Qiu Deshu is one of the few mainland Chinese artists to have received international recognition as early as the 1980s. He studied traditional ink painting and seal carving when he was a child but had to forgo his art when he was sent to work at a plastics factory during the Cultural Revolution.
Qui started painting again in the late 1970s and subsequently founded Grass Society (Caocaoshe), the famous experimental art group of the post-Mao era. It was about a decade later when he developed his signature style of ‘fissuring’ or lieban, as seen in the piece ECKART ASIA owns.
Lieban, which translates to ‘tearing and change’ in Chinese, is a technique that involves applying bright colours to xuan (rice) calligraphy paper, tearing them up, and then mounting the torn pieces on a base layer with spaces in between. It’s meant to symbolise the ‘cracks’ in one’s life journey, and also serves as a visual reflection of Qiu’s dramatic and often disrupted life and artistic career.

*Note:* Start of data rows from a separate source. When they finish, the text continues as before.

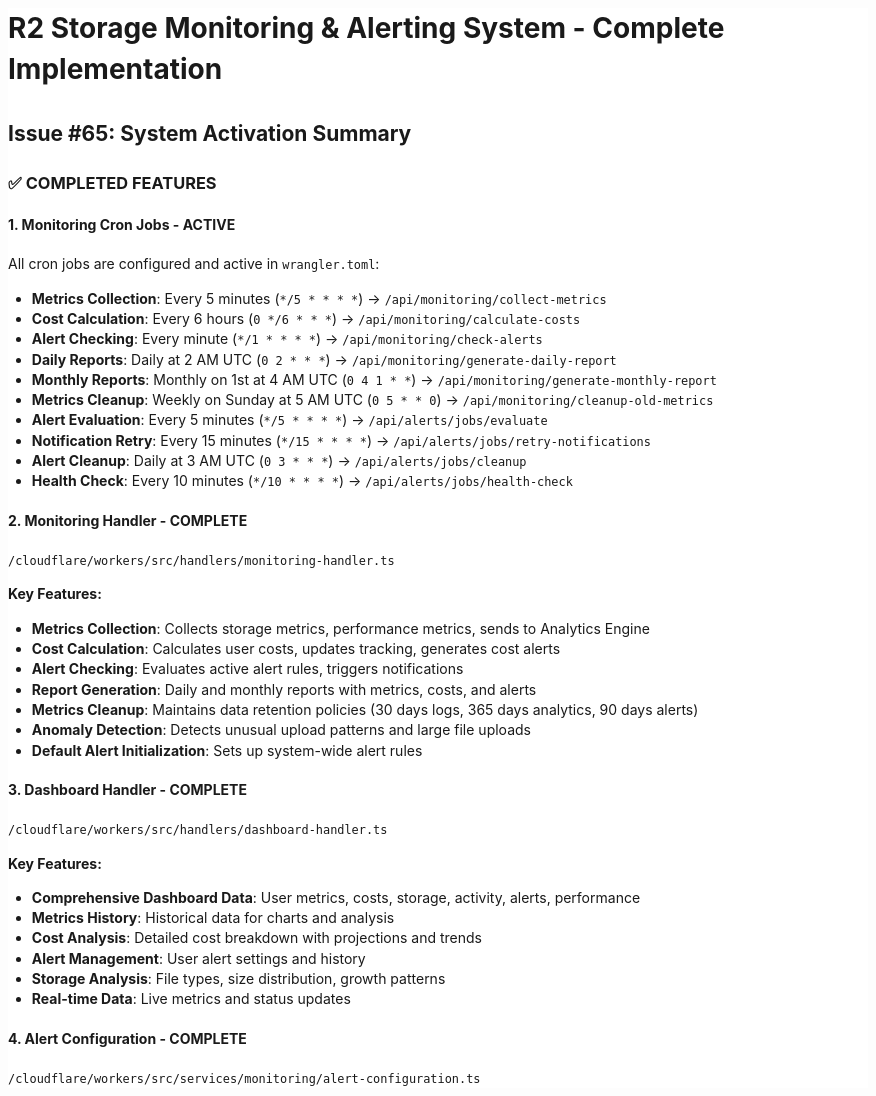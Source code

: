# R2 Storage Monitoring & Alerting System - Complete Implementation

## Issue #65: System Activation Summary

### ✅ **COMPLETED FEATURES**

#### 1. **Monitoring Cron Jobs - ACTIVE**
All cron jobs are configured and active in `wrangler.toml`:

- **Metrics Collection**: Every 5 minutes (`*/5 * * * *`) → `/api/monitoring/collect-metrics`
- **Cost Calculation**: Every 6 hours (`0 */6 * * *`) → `/api/monitoring/calculate-costs`
- **Alert Checking**: Every minute (`*/1 * * * *`) → `/api/monitoring/check-alerts`
- **Daily Reports**: Daily at 2 AM UTC (`0 2 * * *`) → `/api/monitoring/generate-daily-report`
- **Monthly Reports**: Monthly on 1st at 4 AM UTC (`0 4 1 * *`) → `/api/monitoring/generate-monthly-report`
- **Metrics Cleanup**: Weekly on Sunday at 5 AM UTC (`0 5 * * 0`) → `/api/monitoring/cleanup-old-metrics`
- **Alert Evaluation**: Every 5 minutes (`*/5 * * * *`) → `/api/alerts/jobs/evaluate`
- **Notification Retry**: Every 15 minutes (`*/15 * * * *`) → `/api/alerts/jobs/retry-notifications`
- **Alert Cleanup**: Daily at 3 AM UTC (`0 3 * * *`) → `/api/alerts/jobs/cleanup`
- **Health Check**: Every 10 minutes (`*/10 * * * *`) → `/api/alerts/jobs/health-check`

#### 2. **Monitoring Handler - COMPLETE**
`/cloudflare/workers/src/handlers/monitoring-handler.ts`

**Key Features:**
- **Metrics Collection**: Collects storage metrics, performance metrics, sends to Analytics Engine
- **Cost Calculation**: Calculates user costs, updates tracking, generates cost alerts
- **Alert Checking**: Evaluates active alert rules, triggers notifications
- **Report Generation**: Daily and monthly reports with metrics, costs, and alerts
- **Metrics Cleanup**: Maintains data retention policies (30 days logs, 365 days analytics, 90 days alerts)
- **Anomaly Detection**: Detects unusual upload patterns and large file uploads
- **Default Alert Initialization**: Sets up system-wide alert rules

#### 3. **Dashboard Handler - COMPLETE**
`/cloudflare/workers/src/handlers/dashboard-handler.ts`

**Key Features:**
- **Comprehensive Dashboard Data**: User metrics, costs, storage, activity, alerts, performance
- **Metrics History**: Historical data for charts and analysis
- **Cost Analysis**: Detailed cost breakdown with projections and trends
- **Alert Management**: User alert settings and history
- **Storage Analysis**: File types, size distribution, growth patterns
- **Real-time Data**: Live metrics and status updates

#### 4. **Alert Configuration - COMPLETE**
`/cloudflare/workers/src/services/monitoring/alert-configuration.ts`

Qiu is listed in Chinese Ink Art 2020, and his work can be found in the collections of the Museum of Fine Arts in Boston, the Asian Art Museum of San Francisco, the Princeton University Art Museum in New Jersey, the Ashmolean Museum at Oxford University, the Origo Family Foundation in Geneva, the Rathaus (City Hall) of Hamburg, the National Art Museum of China in Beijing, and the Shanghai Art Museum.